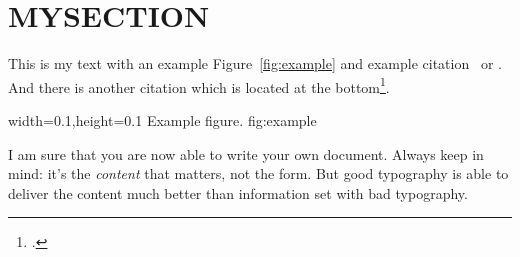 

\chapter{MYSECTION}

This is my text with an example Figure~\ref{fig:example} and example
citation~\cite{Voit2011} or \textcite{Voit2009}. And there is another
citation which is located at the bottom\footcite{tagstore}.

      {width=0.1\textwidth,height=0.1\textheight}%
      {Example figure.}%
      {fig:example}%

I am sure that you are now able to write your own
document. Always keep in mind: it's the \emph{content} that
matters, not the form. But good typography is able to deliver
the content much better than information set with bad
typography.


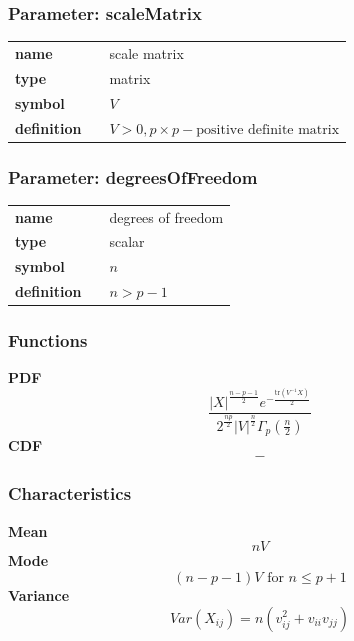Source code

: \subsubsection*{Parameter: scaleMatrix}

\noindent\begin{tabular}{p{2cm}cl}
\textbf{name} & & scale matrix \\
\textbf{type} & & matrix \\
\textbf{symbol} & & $V$  \\
\textbf{definition} & & $V > 0, p\times p - \text{positive definite matrix}$
\end{tabular}
\subsubsection*{Parameter: degreesOfFreedom}

\noindent\begin{tabular}{p{2cm}cl}
\textbf{name} & & degrees of freedom \\
\textbf{type} & & scalar \\
\textbf{symbol} & & $n$  \\
\textbf{definition} & & $n > p-1$
\end{tabular}
\subsubsection*{Functions}

\smallskip \noindent \hspace{.2cm} \textbf{PDF} 
\begin{equation*}\frac{|X|^{\frac{n-p-1}{2}} e^{-\frac{\text{tr}(V^{-1}X)}{2}}}{2^\frac{np}{2}|V|^\frac{n}{2}\Gamma_p(\frac{n}{2})}\end{equation*}
\smallskip \noindent \hspace{.2cm} \textbf{CDF} 
\begin{equation*}-\end{equation*}
\smallskip
\subsubsection*{Characteristics}
\smallskip \noindent \hspace{.2cm} \textbf{Mean} 
\begin{equation*}n V\end{equation*}
\smallskip \noindent \hspace{.2cm} \textbf{Mode} 
\begin{equation*}(n-p-1) V \text{ for } n\leq p+1\end{equation*}
\smallskip \noindent \hspace{.2cm} \textbf{Variance} 
\begin{equation*}Var(X_{ij}) = n \left (v_{ij}^2+v_{ii}v_{jj} \right )\end{equation*}
\smallskip
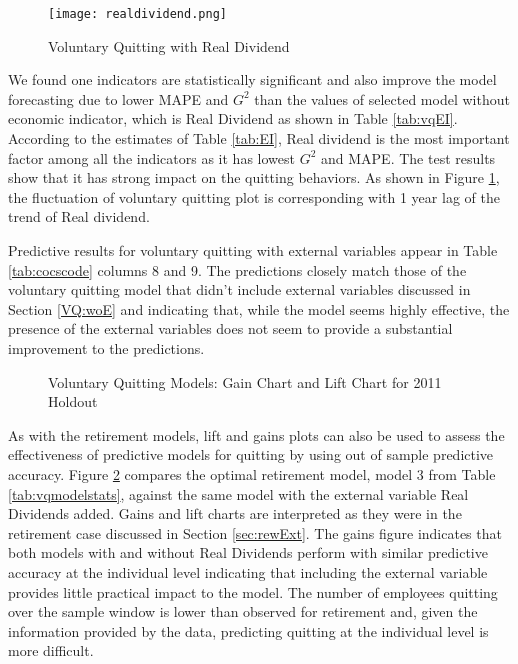 \documentclass[12pt,letterpaper]{article}
\begin{document}
\begin{figure}
	\centering
	\texttt{[image: realdividend.png]}
	\caption{Voluntary Quitting with Real Dividend}
	\label{fig:vqrealdividend}
\end{figure}
We found one indicators are statistically significant and also improve the model forecasting due to lower MAPE and $G^2$ than the values of selected model without economic indicator, which is Real Dividend as shown in Table \ref{tab:vqEI}. According to the estimates of Table \ref{tab:EI}, Real dividend is the most important factor among all the indicators as it has lowest $G^2$ and MAPE. The test results show that it has strong impact on the quitting behaviors. As shown in Figure \ref{fig:vqrealdividend}, the fluctuation of voluntary quitting plot is corresponding with 1 year lag of the trend of Real dividend.


Predictive results for voluntary quitting with external variables appear in Table \ref{tab:cocscode} columns 8 and 9.  The predictions closely match those of the voluntary quitting model that didn't include external variables discussed in Section \ref{VQ:woE} and indicating that, while the model seems highly effective, the presence of the external variables does not seem to provide a substantial improvement to the predictions.

\begin{figure}[h!]
 	\centering
  	\caption{Voluntary Quitting Models: Gain Chart and Lift Chart for 2011 Holdout}
 	\label{fig:vqgainlift}
 \end{figure}

As with the retirement models, lift and gains plots can also be used to assess the effectiveness of predictive models for quitting by using out of sample predictive accuracy.  Figure \ref{fig:vqgainlift} compares the optimal retirement model, model 3 from Table \ref{tab:vqmodelstats}, against the same model with the external variable Real Dividends added.  Gains and lift charts are interpreted as they were in the retirement case discussed in Section \ref{sec:rewExt}.  The gains figure indicates that both models with and without Real Dividends perform with similar predictive accuracy at the individual level indicating that including the external variable provides little practical impact to the model.  The number of employees quitting over the sample window is lower than observed for retirement and, given the information provided by the data, predicting quitting at the individual level is more difficult.
\end{document}
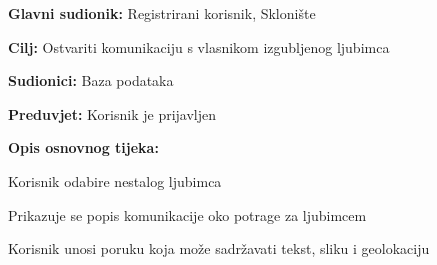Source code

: 					\pagebreak
					\noindent {}
					\begin{packed_item}
						
						\item \textbf{Glavni sudionik: }Registrirani korisnik, Sklonište
						\item  \textbf{Cilj:} Ostvariti komunikaciju s vlasnikom izgubljenog ljubimca
						\item  \textbf{Sudionici:} Baza podataka
						\item  \textbf{Preduvjet:} Korisnik je prijavljen
						\item  \textbf{Opis osnovnog tijeka:}
						
						\item[] \begin{packed_enum}
							
							\item Korisnik odabire nestalog ljubimca
							\item Prikazuje se popis komunikacije oko potrage za ljubimcem
							\item Korisnik unosi poruku koja može sadržavati tekst, sliku i geolokaciju
						\end{packed_enum}
					\end{packed_item}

What needs to be done — Return, exactly as they stand, all of the lines above, but not the pictures.

Written response —
\chapter{MYSECTION}

This is my text with an example Figure~\ref{fig:example} and example
citation~\cite{Voit2011} or \textcite{Voit2009}. And there is another
citation which is located at the bottom\footcite{tagstore}.

      {width=0.1\textwidth,height=0.1\textheight}%
      {Example figure.}%
      {fig:example}%

I am sure that you are now able to write your own
document. Always keep in mind: it's the \emph{content} that
matters, not the form. But good typography is able to deliver
the content much better than information set with bad
typography.


Source code

: \subsubsection*{Parameter: scaleMatrix}

\noindent\begin{tabular}{p{2cm}cl}
\textbf{name} & & scale matrix \\
\textbf{type} & & matrix \\
\textbf{symbol} & & $V$  \\
\textbf{definition} & & $V > 0, p\times p - \text{positive definite matrix}$
\end{tabular}
\subsubsection*{Parameter: degreesOfFreedom}

\noindent\begin{tabular}{p{2cm}cl}
\textbf{name} & & degrees of freedom \\
\textbf{type} & & scalar \\
\textbf{symbol} & & $n$  \\
\textbf{definition} & & $n > p-1$
\end{tabular}
\subsubsection*{Functions}

\smallskip \noindent \hspace{.2cm} \textbf{PDF} 
\begin{equation*}\frac{|X|^{\frac{n-p-1}{2}} e^{-\frac{\text{tr}(V^{-1}X)}{2}}}{2^\frac{np}{2}|V|^\frac{n}{2}\Gamma_p(\frac{n}{2})}\end{equation*}
\smallskip \noindent \hspace{.2cm} \textbf{CDF} 
\begin{equation*}-\end{equation*}
\smallskip
\subsubsection*{Characteristics}
\smallskip \noindent \hspace{.2cm} \textbf{Mean} 
\begin{equation*}n V\end{equation*}
\smallskip \noindent \hspace{.2cm} \textbf{Mode} 
\begin{equation*}(n-p-1) V \text{ for } n\leq p+1\end{equation*}
\smallskip \noindent \hspace{.2cm} \textbf{Variance} 
\begin{equation*}Var(X_{ij}) = n \left (v_{ij}^2+v_{ii}v_{jj} \right )\end{equation*}
\smallskip
 \documentclass[12pt,letterpaper]{article}
\begin{document}
\begin{figure}
	\centering
	\texttt{[image: realdividend.png]}
	\caption{Voluntary Quitting with Real Dividend}
	\label{fig:vqrealdividend}
\end{figure}
We found one indicators are statistically significant and also improve the model forecasting due to lower MAPE and $G^2$ than the values of selected model without economic indicator, which is Real Dividend as shown in Table \ref{tab:vqEI}. According to the estimates of Table \ref{tab:EI}, Real dividend is the most important factor among all the indicators as it has lowest $G^2$ and MAPE. The test results show that it has strong impact on the quitting behaviors. As shown in Figure \ref{fig:vqrealdividend}, the fluctuation of voluntary quitting plot is corresponding with 1 year lag of the trend of Real dividend.


Predictive results for voluntary quitting with external variables appear in Table \ref{tab:cocscode} columns 8 and 9.  The predictions closely match those of the voluntary quitting model that didn't include external variables discussed in Section \ref{VQ:woE} and indicating that, while the model seems highly effective, the presence of the external variables does not seem to provide a substantial improvement to the predictions.

\begin{figure}[h!]
 	\centering
  	\caption{Voluntary Quitting Models: Gain Chart and Lift Chart for 2011 Holdout}
 	\label{fig:vqgainlift}
 \end{figure}

As with the retirement models, lift and gains plots can also be used to assess the effectiveness of predictive models for quitting by using out of sample predictive accuracy.  Figure \ref{fig:vqgainlift} compares the optimal retirement model, model 3 from Table \ref{tab:vqmodelstats}, against the same model with the external variable Real Dividends added.  Gains and lift charts are interpreted as they were in the retirement case discussed in Section \ref{sec:rewExt}.  The gains figure indicates that both models with and without Real Dividends perform with similar predictive accuracy at the individual level indicating that including the external variable provides little practical impact to the model.  The number of employees quitting over the sample window is lower than observed for retirement and, given the information provided by the data, predicting quitting at the individual level is more difficult.
\end{document}
Source code

: 					\pagebreak
					\noindent {}
					\begin{packed_item}
						
						\item \textbf{Glavni sudionik: }Registrirani korisnik, Sklonište
						\item  \textbf{Cilj:} Ostvariti komunikaciju s vlasnikom izgubljenog ljubimca
						\item  \textbf{Sudionici:} Baza podataka
						\item  \textbf{Preduvjet:} Korisnik je prijavljen
						\item  \textbf{Opis osnovnog tijeka:}
						
						\item[] \begin{packed_enum}
							
							\item Korisnik odabire nestalog ljubimca
							\item Prikazuje se popis komunikacije oko potrage za ljubimcem
							\item Korisnik unosi poruku koja može sadržavati tekst, sliku i geolokaciju
						\end{packed_enum}
					\end{packed_item}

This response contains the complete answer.